North Carolina just wrote federal preemption into its own statute book. Buried in Senate Bill 257, the budget Gov. Josh Stein signed July 7 as Session Law 2026-41, is language declaring that any prediction market platform registered with the CFTC can operate lawfully in the state, full stop, because the Commodity Exchange Act gives the agency “exclusive federal regulatory authority” over event contracts.
The tax tells you where the state actually stands. Kalshi and Polymarket get hit with a 6% levy on net trading fees from North Carolina residents, no licensing or registration attached. Sportsbooks just got their tax raised from 18% to 23% in the same bill. That’s not a rounding error, it’s a legal position: prediction markets aren’t gambling, sportsbooks are.

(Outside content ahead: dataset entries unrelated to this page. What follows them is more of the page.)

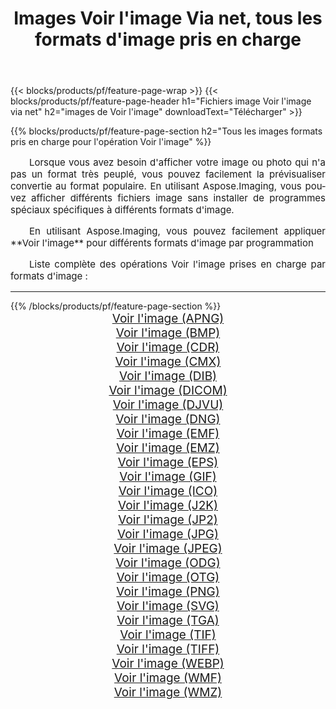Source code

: ﻿---
title: Images Voir l'image Via net, tous les formats d'image pris en charge 
weight: 3920
url: /fr/net/viewer 
lang: fr
langdirlevel: 2
locales: zh-hans,ja,it,ru,de,es,fr,nl,id,lt,pl,pt,vi,tr,ko,zh-hant,ar,hi,th,sv,cs,uk,he
description: En utilisant Aspose.Imaging, vous pouvez facilement Voir l'image images Via net
---

{{< blocks/products/pf/feature-page-wrap >}}
{{< blocks/products/pf/feature-page-header h1="Fichiers image Voir l'image via net" h2="images de Voir l'image" downloadText="Télécharger" >}}


{{% blocks/products/pf/feature-page-section  h2="Tous les images formats pris en charge pour l'opération Voir l'image" %}}
<p align="justify" style="text-indent:2em;font-size:15px;">
Lorsque vous avez besoin d'afficher votre image ou photo qui n'a pas un format très peuplé, vous pouvez facilement la prévisualiser convertie au format populaire. En utilisant Aspose.Imaging, vous pouvez afficher différents fichiers image sans installer de programmes spéciaux spécifiques à différents formats d'image.
</p>
<p align="justify" style="text-indent:2em;font-size:15px;">
En utilisant Aspose.Imaging, vous pouvez facilement appliquer **Voir l'image** pour différents formats d'image par programmation
</p>
<p align="justify" style="text-indent:2em;font-size:15px;">
Liste complète des opérations Voir l'image prises en charge par formats d'image :
</p>
<hr/>
{{% /blocks/products/pf/feature-page-section %}}
<div class="container-fluid productfamilypage bg-gray">
    <div class="convertypes bg-gray agp-content section">
        <div class="container">
		<div class="row other-converters" style="gap: 10px;font-size: 19px;text-align:center;">
		    <div class='col-md-2 other-converter remove-lp remove-rp'><a href="/imaging/fr/net/viewer/apng" style="padding:15px;">Voir l'image (APNG)</a></div><div class='col-md-2 other-converter remove-lp remove-rp'><a href="/imaging/fr/net/viewer/bmp" style="padding:15px;">Voir l'image (BMP)</a></div><div class='col-md-2 other-converter remove-lp remove-rp'><a href="/imaging/fr/net/viewer/cdr" style="padding:15px;">Voir l'image (CDR)</a></div><div class='col-md-2 other-converter remove-lp remove-rp'><a href="/imaging/fr/net/viewer/cmx" style="padding:15px;">Voir l'image (CMX)</a></div><div class='col-md-2 other-converter remove-lp remove-rp'><a href="/imaging/fr/net/viewer/dib" style="padding:15px;">Voir l'image (DIB)</a></div><div class='col-md-2 other-converter remove-lp remove-rp'><a href="/imaging/fr/net/viewer/dicom" style="padding:15px;">Voir l'image (DICOM)</a></div><div class='col-md-2 other-converter remove-lp remove-rp'><a href="/imaging/fr/net/viewer/djvu" style="padding:15px;">Voir l'image (DJVU)</a></div><div class='col-md-2 other-converter remove-lp remove-rp'><a href="/imaging/fr/net/viewer/dng" style="padding:15px;">Voir l'image (DNG)</a></div><div class='col-md-2 other-converter remove-lp remove-rp'><a href="/imaging/fr/net/viewer/emf" style="padding:15px;">Voir l'image (EMF)</a></div><div class='col-md-2 other-converter remove-lp remove-rp'><a href="/imaging/fr/net/viewer/emz" style="padding:15px;">Voir l'image (EMZ)</a></div><div class='col-md-2 other-converter remove-lp remove-rp'><a href="/imaging/fr/net/viewer/eps" style="padding:15px;">Voir l'image (EPS)</a></div><div class='col-md-2 other-converter remove-lp remove-rp'><a href="/imaging/fr/net/viewer/gif" style="padding:15px;">Voir l'image (GIF)</a></div><div class='col-md-2 other-converter remove-lp remove-rp'><a href="/imaging/fr/net/viewer/ico" style="padding:15px;">Voir l'image (ICO)</a></div><div class='col-md-2 other-converter remove-lp remove-rp'><a href="/imaging/fr/net/viewer/j2k" style="padding:15px;">Voir l'image (J2K)</a></div><div class='col-md-2 other-converter remove-lp remove-rp'><a href="/imaging/fr/net/viewer/jp2" style="padding:15px;">Voir l'image (JP2)</a></div><div class='col-md-2 other-converter remove-lp remove-rp'><a href="/imaging/fr/net/viewer/jpg" style="padding:15px;">Voir l'image (JPG)</a></div><div class='col-md-2 other-converter remove-lp remove-rp'><a href="/imaging/fr/net/viewer/jpeg" style="padding:15px;">Voir l'image (JPEG)</a></div><div class='col-md-2 other-converter remove-lp remove-rp'><a href="/imaging/fr/net/viewer/odg" style="padding:15px;">Voir l'image (ODG)</a></div><div class='col-md-2 other-converter remove-lp remove-rp'><a href="/imaging/fr/net/viewer/otg" style="padding:15px;">Voir l'image (OTG)</a></div><div class='col-md-2 other-converter remove-lp remove-rp'><a href="/imaging/fr/net/viewer/png" style="padding:15px;">Voir l'image (PNG)</a></div><div class='col-md-2 other-converter remove-lp remove-rp'><a href="/imaging/fr/net/viewer/svg" style="padding:15px;">Voir l'image (SVG)</a></div><div class='col-md-2 other-converter remove-lp remove-rp'><a href="/imaging/fr/net/viewer/tga" style="padding:15px;">Voir l'image (TGA)</a></div><div class='col-md-2 other-converter remove-lp remove-rp'><a href="/imaging/fr/net/viewer/tif" style="padding:15px;">Voir l'image (TIF)</a></div><div class='col-md-2 other-converter remove-lp remove-rp'><a href="/imaging/fr/net/viewer/tiff" style="padding:15px;">Voir l'image (TIFF)</a></div><div class='col-md-2 other-converter remove-lp remove-rp'><a href="/imaging/fr/net/viewer/webp" style="padding:15px;">Voir l'image (WEBP)</a></div><div class='col-md-2 other-converter remove-lp remove-rp'><a href="/imaging/fr/net/viewer/wmf" style="padding:15px;">Voir l'image (WMF)</a></div><div class='col-md-2 other-converter remove-lp remove-rp'><a href="/imaging/fr/net/viewer/wmz" style="padding:15px;">Voir l'image (WMZ)</a></div>
                </div>
        </div>
    </div>
</div>
<br/>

I’ve read enough state gaming statutes to know when one is drawing a line on purpose. North Carolina is betting the CEA’s derivatives framework survives contact with the Supreme Court, and structuring its tax code now so it doesn’t have to unwind a licensing regime later.
That bet looks shakier by the week. The same day Stein signed, Judge Analisa Torres denied Kalshi’s injunction bid against New York, ruling the CEA doesn’t preempt state gambling law. Kentucky’s 14.5% transaction tax drew a CFTC lawsuit. Courts have split across New Jersey, Tennessee, Maryland, Nevada and Arizona. Meanwhile the CFTC’s own proposed rule on enumerated activities admits gaming-adjacent contracts need a public-interest test, with the comment window still open.
One state can’t settle a circuit split. But North Carolina just handed every other legislature a template for choosing sides before the Supreme Court forces the issue.